Pentagon inside the Square

Let one of the vertices $P$ of pentagon be at the distance of $a$ from one vertex $A$ of the square as shown in the figure. Now the two sides of pentagon from $P$ is at angle $\theta$ and $72\degree - \theta$ as shown. Let the side length of pentagon be $s$ .

From both the lower triangles we get

$s\text{ cos }\theta = 1 - a\hspace{50pt}$ and $\hspace{50pt} s\text{ cos}(72 - \theta) = a$

Combining both the equation,

$s \text{ cos }\theta + s\text{ cos}(72 - \theta) = 1\newline \Rightarrow s = \Large\frac{1}{\text{ cos }\theta\, + \text{ cos}(72 - \theta)} = \frac{1}{2\text{ cos }36\text{ cos}(36 - \theta)}$

Two sides $PQ$ and $PT$ are drawn. Now to construct the next two sides $QR$ and $TS$ within the boundary $BC$ and $AD$ respectively, two red marked angles in the figure should be greater than or equal to $108\degree$ .

$90 + \theta \geq 108\hspace{50pt}$ and $\hspace{50pt} 162 - \theta \geq 108$

$\Rightarrow 18\leq \theta \leq 54$

Now conditions are made to ensure that $QR$ and $TS$ lies within the boundary $CD$ .

$BQ + QL \leq BC \hspace{50pt}$ and $\hspace{50pt}AT + TM \leq AD\newline \Rightarrow s\text{ sin }\theta + s\text{ cos}(\theta - 18) \leq 1 \hspace{50pt}$ and $\hspace{50pt}s\text{ sin}(72 - \theta) + s\text{ cos}(54 - \theta)\leq 1$

We see that on replacing $\theta$ by $72 - \theta$ in one inequation we will get the other. This implies that on solving one inequation we can the solution of other inequation by just replacing $\theta$ by $72 - \theta$ . Now solving for 1st inequation by putting the value of $s$ in terms of $\theta$ .

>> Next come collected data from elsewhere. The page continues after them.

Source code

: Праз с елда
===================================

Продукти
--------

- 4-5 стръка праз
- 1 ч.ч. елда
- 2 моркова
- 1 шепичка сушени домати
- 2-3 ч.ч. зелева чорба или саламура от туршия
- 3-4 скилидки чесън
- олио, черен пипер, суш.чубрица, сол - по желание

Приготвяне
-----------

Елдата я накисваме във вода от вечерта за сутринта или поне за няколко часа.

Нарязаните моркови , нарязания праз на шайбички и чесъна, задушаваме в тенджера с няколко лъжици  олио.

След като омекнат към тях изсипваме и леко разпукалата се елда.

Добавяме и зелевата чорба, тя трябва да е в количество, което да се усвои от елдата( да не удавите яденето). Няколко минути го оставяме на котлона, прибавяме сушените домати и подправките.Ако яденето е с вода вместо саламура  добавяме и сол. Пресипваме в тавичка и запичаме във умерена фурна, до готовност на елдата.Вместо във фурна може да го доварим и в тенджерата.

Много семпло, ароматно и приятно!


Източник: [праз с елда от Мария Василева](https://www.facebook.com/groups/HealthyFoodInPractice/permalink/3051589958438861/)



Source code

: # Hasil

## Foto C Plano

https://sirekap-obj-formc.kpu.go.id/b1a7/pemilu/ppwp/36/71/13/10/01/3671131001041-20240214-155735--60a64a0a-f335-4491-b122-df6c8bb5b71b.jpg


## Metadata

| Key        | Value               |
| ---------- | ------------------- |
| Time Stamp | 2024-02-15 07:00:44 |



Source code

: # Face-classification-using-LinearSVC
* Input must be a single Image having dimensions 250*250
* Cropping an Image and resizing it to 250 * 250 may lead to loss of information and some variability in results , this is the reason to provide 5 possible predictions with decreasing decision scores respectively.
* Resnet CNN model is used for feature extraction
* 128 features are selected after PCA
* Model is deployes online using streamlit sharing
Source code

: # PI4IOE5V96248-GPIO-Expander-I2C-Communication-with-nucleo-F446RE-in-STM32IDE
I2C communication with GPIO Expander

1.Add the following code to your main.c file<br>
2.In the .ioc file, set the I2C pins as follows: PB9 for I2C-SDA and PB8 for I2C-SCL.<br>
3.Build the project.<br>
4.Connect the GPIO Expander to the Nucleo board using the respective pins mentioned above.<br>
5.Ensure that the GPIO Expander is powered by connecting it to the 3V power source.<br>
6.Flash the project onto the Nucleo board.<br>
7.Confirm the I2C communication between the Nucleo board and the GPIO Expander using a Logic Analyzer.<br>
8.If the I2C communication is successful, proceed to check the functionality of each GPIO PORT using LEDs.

$\Large\frac{\text{cos}(\theta - 18)\, + \text{ sin }\theta}{2\text{ cos }36\text{ cos}(36 - \theta)} = \frac{\text{cos}(\theta - 18)\, + \text{ cos}(90-\theta)}{2\text{ cos }36\text{ cos}(36 - \theta)} = \frac{2\text{ cos }36\,\text{ cos}(54-\theta)}{2\text{ cos }36\text{ cos}(36 - \theta)}$ $\,\leq 1$

$\Rightarrow \Large \frac{\text{cos}(54-\theta)}{\text{cos}(36-\theta)}$ $\,\leq 1 \newline\Rightarrow \text{cos}(54 - \theta) \leq \text{cos}(36 - \theta)\hspace{20pt}[\leq$ sign does not change because $\text{cos}(36-\theta)$ is positive for $18\leq\theta\leq54 ]\newline \Rightarrow \text{cos}(36-\theta) - \text{cos}(54 - \theta) \geq 0\newline \Rightarrow 2\,\text{sin}(45 - \theta)\,\text{sin }18 \geq 0\newline \Rightarrow \text{sin}(45 - \theta)\geq 0\newline \Rightarrow \theta \leq 45\degree$

Now for solving the other equation, $\theta$ is replaced by $72 - \theta$ in the final answer.

$72\degree - \theta \leq 45\degree\Rightarrow \theta \geq 27\degree$

Hence the final valid range of $\theta$ for constructing the regular pentagon inside the square is $27\degree\leq \theta\leq 45\degree$

Now, in order to maximize $s$ we have to minimize $\text{cos}(36-\theta)$ over this range of $\theta$ .

$27\degree\leq \theta\leq 45\degree\newline \Rightarrow -9\degree \leq 36\degree-\theta \leq 9\degree\newline\Rightarrow \text{cos }9\degree \leq \text{ cos}(36\degree-\theta)\leq1$

The minimum value of $\text{ cos}(36\degree-\theta)$ is $\text{cos }9\degree$ which occurs either at $\theta = 27\degree$ or $\theta = 45\degree$

So $s_{max} = \Large \frac{1}{2\text{ cos }36\degree\text{ cos }9\degree}$ $\approx 0.6257379$

The length of each side of the regular pentagon is $\dfrac{1}{2\cos 36\degree}=\dfrac{\sqrt 5-1}{2}\approx \boxed {0.618}$ .